• Instructions to follow
Starting at the line with "2. **Bootloader**", repeat every line exactly until the records end, including the last one.

[Records from a dataset]
• • • • • • •
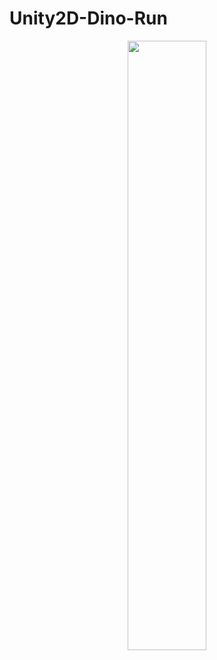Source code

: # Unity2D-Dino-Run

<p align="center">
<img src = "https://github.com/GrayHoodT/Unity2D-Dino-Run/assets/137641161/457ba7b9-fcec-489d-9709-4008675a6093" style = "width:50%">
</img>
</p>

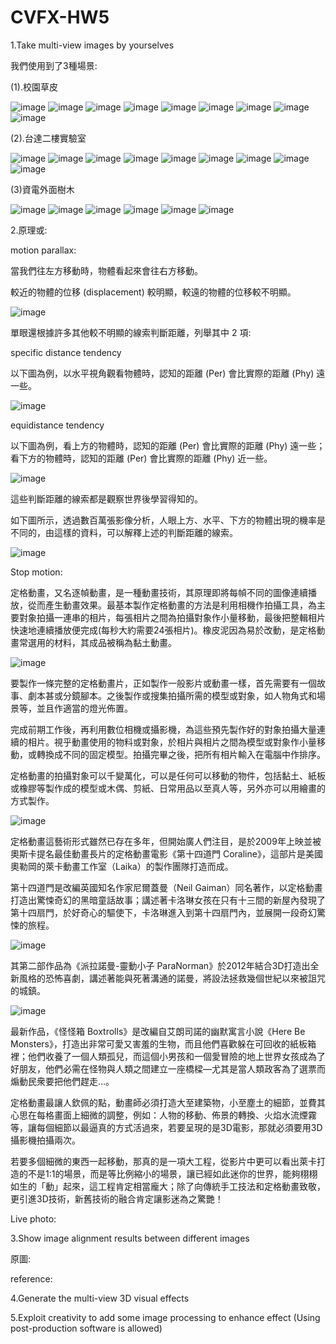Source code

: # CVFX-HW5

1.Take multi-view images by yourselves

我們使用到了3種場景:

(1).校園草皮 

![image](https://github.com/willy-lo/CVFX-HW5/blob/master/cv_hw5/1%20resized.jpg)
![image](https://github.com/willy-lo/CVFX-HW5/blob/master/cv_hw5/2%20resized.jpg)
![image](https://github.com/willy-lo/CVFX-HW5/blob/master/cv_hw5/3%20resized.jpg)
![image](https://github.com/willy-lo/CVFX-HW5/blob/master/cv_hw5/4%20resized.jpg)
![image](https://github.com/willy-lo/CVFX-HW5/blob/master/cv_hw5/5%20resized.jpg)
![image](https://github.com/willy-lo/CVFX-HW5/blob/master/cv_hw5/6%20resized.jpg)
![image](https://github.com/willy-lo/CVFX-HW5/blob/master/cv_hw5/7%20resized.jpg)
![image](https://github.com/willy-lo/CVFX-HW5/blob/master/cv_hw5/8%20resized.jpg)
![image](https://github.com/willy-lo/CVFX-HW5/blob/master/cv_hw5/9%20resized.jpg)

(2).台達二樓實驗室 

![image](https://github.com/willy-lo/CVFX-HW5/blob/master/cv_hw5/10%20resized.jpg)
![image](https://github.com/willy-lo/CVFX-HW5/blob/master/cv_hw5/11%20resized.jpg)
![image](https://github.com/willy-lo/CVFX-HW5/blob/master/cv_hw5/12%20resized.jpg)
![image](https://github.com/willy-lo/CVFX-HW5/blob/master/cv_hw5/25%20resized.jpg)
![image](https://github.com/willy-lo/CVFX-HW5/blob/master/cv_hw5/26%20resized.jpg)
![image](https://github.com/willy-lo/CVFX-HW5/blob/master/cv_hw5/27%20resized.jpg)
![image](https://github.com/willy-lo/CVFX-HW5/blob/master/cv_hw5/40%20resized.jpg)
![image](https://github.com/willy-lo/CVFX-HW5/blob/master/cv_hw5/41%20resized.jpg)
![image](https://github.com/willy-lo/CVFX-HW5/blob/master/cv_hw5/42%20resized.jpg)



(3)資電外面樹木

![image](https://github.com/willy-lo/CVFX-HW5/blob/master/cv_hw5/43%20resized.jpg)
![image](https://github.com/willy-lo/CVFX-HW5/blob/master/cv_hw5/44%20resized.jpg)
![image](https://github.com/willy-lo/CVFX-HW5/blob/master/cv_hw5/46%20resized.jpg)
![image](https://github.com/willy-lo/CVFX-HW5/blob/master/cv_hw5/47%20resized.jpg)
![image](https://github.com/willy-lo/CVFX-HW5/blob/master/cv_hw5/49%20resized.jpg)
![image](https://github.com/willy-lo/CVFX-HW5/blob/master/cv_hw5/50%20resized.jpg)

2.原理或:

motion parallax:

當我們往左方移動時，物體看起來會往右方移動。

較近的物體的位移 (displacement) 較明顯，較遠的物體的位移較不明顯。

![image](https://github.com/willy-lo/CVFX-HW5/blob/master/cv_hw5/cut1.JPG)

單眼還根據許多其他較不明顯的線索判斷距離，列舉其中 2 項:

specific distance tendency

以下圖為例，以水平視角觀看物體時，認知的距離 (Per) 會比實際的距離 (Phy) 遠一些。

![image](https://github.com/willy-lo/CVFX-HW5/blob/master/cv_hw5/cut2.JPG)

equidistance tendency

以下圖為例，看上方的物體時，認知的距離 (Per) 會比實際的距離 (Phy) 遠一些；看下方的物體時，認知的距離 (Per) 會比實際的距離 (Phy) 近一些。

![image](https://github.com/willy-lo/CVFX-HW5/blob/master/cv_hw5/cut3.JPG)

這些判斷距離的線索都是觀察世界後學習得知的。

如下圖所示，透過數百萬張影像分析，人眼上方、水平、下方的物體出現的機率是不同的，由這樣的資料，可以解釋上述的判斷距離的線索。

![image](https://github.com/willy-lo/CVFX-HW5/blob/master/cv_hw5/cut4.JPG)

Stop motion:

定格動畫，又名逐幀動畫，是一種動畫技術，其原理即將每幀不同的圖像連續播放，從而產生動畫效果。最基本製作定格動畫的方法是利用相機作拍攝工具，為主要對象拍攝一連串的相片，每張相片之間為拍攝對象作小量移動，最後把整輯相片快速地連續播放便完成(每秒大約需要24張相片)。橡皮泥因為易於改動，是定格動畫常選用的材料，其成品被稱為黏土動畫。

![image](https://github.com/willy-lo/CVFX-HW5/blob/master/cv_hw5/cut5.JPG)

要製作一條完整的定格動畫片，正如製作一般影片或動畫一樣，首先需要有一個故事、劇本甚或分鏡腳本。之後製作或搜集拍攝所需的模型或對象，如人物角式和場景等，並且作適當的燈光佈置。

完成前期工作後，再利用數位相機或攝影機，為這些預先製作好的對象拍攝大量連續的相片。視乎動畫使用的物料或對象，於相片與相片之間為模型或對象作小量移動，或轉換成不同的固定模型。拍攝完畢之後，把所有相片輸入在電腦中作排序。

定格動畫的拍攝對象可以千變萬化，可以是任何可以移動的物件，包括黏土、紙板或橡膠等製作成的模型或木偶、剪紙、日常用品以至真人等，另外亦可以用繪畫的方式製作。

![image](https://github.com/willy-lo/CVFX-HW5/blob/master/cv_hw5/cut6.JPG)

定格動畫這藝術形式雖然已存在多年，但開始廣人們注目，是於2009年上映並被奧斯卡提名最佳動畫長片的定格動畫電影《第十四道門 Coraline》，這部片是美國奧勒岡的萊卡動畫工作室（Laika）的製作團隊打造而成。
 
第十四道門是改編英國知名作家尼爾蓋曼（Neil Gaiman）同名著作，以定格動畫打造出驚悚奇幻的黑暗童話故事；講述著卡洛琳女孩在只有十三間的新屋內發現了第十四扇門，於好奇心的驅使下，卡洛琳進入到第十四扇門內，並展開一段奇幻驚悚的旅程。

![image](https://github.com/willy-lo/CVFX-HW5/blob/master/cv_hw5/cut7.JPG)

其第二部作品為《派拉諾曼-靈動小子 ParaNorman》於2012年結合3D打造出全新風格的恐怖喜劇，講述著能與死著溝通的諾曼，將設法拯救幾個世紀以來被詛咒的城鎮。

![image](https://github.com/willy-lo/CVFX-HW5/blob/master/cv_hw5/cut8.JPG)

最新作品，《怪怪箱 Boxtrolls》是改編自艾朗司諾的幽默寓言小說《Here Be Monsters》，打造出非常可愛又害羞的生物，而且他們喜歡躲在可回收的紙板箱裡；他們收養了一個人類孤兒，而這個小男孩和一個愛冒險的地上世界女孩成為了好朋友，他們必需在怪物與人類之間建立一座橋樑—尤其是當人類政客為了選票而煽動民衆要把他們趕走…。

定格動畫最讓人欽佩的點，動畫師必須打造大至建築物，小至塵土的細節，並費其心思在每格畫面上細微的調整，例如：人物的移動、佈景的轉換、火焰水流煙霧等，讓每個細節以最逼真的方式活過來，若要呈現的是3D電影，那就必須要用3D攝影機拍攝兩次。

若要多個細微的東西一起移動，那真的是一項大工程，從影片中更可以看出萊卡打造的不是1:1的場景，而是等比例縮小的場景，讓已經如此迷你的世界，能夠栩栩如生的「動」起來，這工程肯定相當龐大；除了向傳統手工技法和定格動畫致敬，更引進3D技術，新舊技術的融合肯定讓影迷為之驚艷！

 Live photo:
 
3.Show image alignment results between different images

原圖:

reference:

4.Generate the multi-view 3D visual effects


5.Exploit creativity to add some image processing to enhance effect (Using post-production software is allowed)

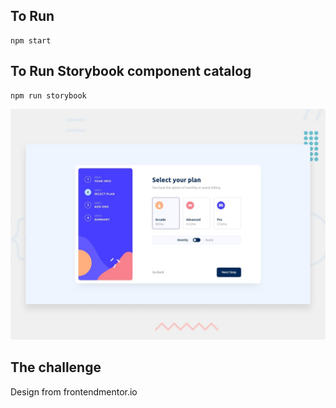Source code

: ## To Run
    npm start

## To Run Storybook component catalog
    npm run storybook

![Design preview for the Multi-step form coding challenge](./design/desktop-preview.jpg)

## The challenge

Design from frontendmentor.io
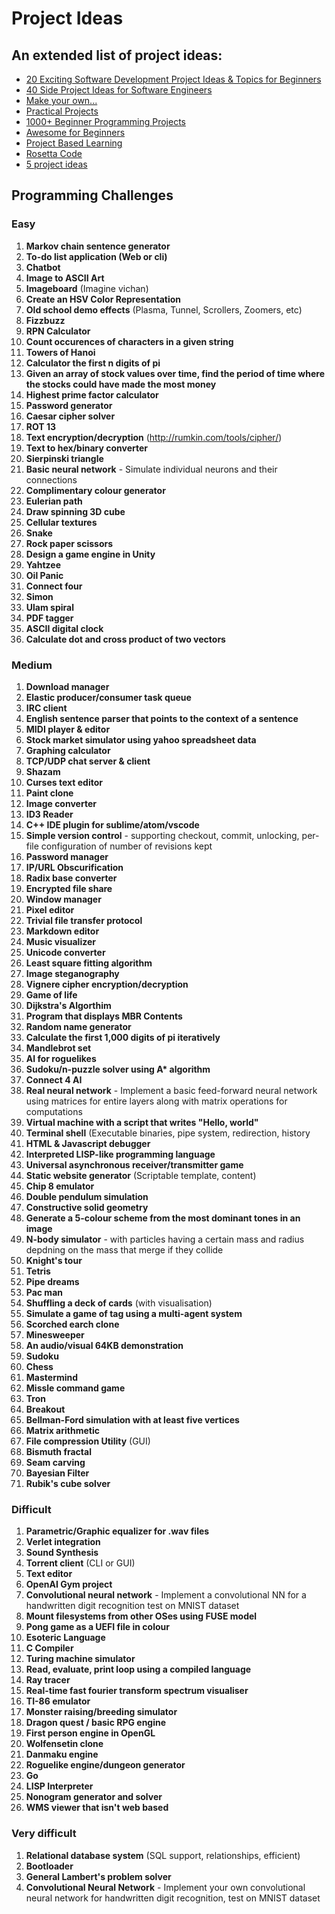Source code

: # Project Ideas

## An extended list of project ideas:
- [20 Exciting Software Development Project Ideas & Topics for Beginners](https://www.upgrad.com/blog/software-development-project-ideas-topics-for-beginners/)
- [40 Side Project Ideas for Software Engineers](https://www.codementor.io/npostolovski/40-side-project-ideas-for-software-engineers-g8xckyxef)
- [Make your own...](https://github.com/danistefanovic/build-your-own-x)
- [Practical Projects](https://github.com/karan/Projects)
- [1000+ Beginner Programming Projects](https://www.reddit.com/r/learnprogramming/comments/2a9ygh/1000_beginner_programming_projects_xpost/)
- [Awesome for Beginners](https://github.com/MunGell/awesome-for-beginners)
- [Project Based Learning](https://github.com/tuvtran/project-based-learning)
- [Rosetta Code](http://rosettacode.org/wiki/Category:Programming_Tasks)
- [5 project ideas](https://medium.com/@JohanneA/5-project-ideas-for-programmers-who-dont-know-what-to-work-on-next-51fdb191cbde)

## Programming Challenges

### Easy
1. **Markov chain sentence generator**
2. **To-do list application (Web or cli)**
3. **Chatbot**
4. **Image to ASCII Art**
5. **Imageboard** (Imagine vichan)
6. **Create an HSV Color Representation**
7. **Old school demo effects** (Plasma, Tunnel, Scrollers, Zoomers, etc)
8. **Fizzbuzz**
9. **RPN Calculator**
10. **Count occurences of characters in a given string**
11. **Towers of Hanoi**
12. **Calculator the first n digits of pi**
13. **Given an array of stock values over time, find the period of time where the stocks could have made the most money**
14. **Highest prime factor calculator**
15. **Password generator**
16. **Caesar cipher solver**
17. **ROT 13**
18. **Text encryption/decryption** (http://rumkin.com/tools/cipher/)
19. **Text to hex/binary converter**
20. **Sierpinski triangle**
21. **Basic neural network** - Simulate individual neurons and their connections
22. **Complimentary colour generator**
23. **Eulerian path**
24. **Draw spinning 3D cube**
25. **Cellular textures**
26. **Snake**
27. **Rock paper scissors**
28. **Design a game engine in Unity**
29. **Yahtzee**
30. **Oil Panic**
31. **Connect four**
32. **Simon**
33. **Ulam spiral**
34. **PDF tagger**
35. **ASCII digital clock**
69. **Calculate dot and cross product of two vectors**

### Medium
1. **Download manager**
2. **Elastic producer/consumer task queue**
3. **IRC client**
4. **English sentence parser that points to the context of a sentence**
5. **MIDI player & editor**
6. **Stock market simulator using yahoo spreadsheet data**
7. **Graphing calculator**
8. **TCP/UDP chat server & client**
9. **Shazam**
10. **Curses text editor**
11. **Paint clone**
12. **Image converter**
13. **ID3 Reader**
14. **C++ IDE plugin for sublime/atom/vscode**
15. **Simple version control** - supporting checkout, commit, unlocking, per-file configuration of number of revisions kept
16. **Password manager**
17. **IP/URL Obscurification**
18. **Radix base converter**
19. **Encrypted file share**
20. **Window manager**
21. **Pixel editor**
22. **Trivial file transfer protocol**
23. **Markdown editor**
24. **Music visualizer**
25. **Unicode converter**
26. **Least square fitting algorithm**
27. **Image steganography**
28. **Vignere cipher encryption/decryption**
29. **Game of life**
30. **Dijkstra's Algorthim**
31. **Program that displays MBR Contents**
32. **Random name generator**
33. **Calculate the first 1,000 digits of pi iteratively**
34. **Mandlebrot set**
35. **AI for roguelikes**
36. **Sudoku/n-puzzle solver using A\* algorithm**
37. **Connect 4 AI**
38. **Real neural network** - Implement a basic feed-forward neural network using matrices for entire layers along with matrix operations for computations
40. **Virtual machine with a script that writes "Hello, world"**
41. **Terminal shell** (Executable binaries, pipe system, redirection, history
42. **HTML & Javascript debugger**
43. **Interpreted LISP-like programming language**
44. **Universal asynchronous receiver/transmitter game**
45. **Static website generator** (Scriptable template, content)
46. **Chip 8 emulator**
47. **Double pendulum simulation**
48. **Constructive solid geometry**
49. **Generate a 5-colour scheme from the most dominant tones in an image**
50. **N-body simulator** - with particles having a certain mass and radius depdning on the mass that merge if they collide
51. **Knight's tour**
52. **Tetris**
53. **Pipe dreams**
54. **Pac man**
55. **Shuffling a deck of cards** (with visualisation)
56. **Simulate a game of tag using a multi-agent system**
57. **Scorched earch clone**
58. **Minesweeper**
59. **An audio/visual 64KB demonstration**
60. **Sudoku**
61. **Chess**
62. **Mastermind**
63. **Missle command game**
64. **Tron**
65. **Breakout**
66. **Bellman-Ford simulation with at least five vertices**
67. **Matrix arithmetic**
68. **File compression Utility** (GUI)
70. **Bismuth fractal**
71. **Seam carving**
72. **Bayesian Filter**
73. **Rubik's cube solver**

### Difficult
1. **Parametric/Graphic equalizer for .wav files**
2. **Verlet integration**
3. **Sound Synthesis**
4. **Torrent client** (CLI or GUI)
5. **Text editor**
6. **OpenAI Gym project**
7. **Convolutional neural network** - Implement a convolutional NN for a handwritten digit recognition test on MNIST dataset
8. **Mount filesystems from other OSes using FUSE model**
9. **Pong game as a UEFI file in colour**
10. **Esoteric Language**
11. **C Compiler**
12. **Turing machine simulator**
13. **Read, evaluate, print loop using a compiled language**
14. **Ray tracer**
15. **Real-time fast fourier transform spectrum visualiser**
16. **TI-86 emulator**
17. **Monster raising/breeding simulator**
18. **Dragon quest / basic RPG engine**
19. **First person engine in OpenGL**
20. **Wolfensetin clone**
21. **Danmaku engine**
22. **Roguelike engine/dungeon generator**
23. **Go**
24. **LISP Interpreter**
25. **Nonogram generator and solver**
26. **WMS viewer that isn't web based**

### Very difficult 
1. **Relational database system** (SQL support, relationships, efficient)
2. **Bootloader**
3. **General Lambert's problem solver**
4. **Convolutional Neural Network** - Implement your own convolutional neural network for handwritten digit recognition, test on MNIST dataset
• • • • • • •
• Task answer
2. **Bootloader**
3. **General Lambert's problem solver**
4. **Convolutional Neural Network** - Implement your own convolutional neural network for handwritten digit recognition, test on MNIST dataset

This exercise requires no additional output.